▸ **DATA RECORDS**
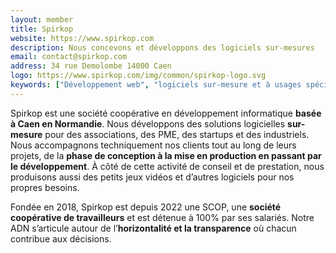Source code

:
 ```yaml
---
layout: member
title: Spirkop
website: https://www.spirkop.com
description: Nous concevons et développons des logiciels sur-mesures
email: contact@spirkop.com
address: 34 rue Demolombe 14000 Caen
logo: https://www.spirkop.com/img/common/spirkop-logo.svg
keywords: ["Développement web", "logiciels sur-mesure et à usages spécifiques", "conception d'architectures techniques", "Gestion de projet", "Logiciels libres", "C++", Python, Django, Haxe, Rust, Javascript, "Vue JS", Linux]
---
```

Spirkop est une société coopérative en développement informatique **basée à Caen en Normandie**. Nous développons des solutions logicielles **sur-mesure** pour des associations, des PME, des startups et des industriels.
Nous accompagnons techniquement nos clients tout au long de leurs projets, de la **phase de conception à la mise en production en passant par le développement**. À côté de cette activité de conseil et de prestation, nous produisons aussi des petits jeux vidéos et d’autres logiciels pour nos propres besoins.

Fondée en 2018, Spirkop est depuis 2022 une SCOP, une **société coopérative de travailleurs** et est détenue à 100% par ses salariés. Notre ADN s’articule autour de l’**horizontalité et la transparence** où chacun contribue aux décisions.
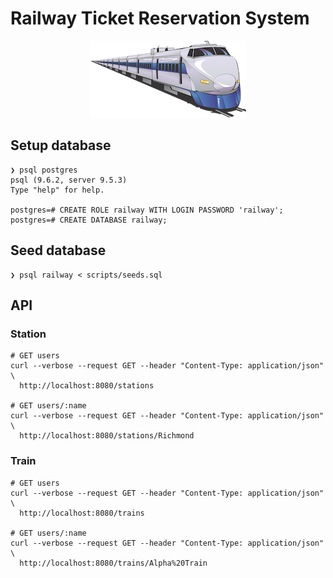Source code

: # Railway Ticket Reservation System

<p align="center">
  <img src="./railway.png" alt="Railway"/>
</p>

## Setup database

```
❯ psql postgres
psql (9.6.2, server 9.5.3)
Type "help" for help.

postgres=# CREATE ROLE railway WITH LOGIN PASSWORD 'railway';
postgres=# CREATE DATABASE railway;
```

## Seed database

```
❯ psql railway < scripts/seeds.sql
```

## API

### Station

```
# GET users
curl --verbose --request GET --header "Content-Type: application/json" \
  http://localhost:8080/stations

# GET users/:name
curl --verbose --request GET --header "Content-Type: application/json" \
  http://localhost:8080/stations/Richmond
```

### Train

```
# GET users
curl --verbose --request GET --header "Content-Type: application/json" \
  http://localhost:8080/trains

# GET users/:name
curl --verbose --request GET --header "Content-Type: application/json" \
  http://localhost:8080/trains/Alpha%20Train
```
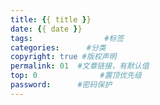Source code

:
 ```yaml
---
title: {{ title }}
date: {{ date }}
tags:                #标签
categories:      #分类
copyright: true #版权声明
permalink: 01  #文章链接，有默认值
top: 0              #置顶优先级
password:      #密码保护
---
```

▸ **ASSIGNED TASK**
All of the data is to be reproduced exactly, with the pictures left out.

▸ **EXERCISE ANSWER**
Source code

:
 ```yaml
---
layout: member
title: Spirkop
website: https://www.spirkop.com
description: Nous concevons et développons des logiciels sur-mesures
email: contact@spirkop.com
address: 34 rue Demolombe 14000 Caen
logo: https://www.spirkop.com/img/common/spirkop-logo.svg
keywords: ["Développement web", "logiciels sur-mesure et à usages spécifiques", "conception d'architectures techniques", "Gestion de projet", "Logiciels libres", "C++", Python, Django, Haxe, Rust, Javascript, "Vue JS", Linux]
---
```

Spirkop est une société coopérative en développement informatique **basée à Caen en Normandie**. Nous développons des solutions logicielles **sur-mesure** pour des associations, des PME, des startups et des industriels.
Nous accompagnons techniquement nos clients tout au long de leurs projets, de la **phase de conception à la mise en production en passant par le développement**. À côté de cette activité de conseil et de prestation, nous produisons aussi des petits jeux vidéos et d’autres logiciels pour nos propres besoins.

Fondée en 2018, Spirkop est depuis 2022 une SCOP, une **société coopérative de travailleurs** et est détenue à 100% par ses salariés. Notre ADN s’articule autour de l’**horizontalité et la transparence** où chacun contribue aux décisions.
Source code

: # Railway Ticket Reservation System

<p align="center">
  <img src="./railway.png" alt="Railway"/>
</p>

## Setup database

```
❯ psql postgres
psql (9.6.2, server 9.5.3)
Type "help" for help.

postgres=# CREATE ROLE railway WITH LOGIN PASSWORD 'railway';
postgres=# CREATE DATABASE railway;
```

## Seed database

```
❯ psql railway < scripts/seeds.sql
```

## API

### Station

```
# GET users
curl --verbose --request GET --header "Content-Type: application/json" \
  http://localhost:8080/stations

# GET users/:name
curl --verbose --request GET --header "Content-Type: application/json" \
  http://localhost:8080/stations/Richmond
```

### Train

```
# GET users
curl --verbose --request GET --header "Content-Type: application/json" \
  http://localhost:8080/trains

# GET users/:name
curl --verbose --request GET --header "Content-Type: application/json" \
  http://localhost:8080/trains/Alpha%20Train
```
Source code

:
 ```yaml
---
title: {{ title }}
date: {{ date }}
tags:                #标签
categories:      #分类
copyright: true #版权声明
permalink: 01  #文章链接，有默认值
top: 0              #置顶优先级
password:      #密码保护
---
```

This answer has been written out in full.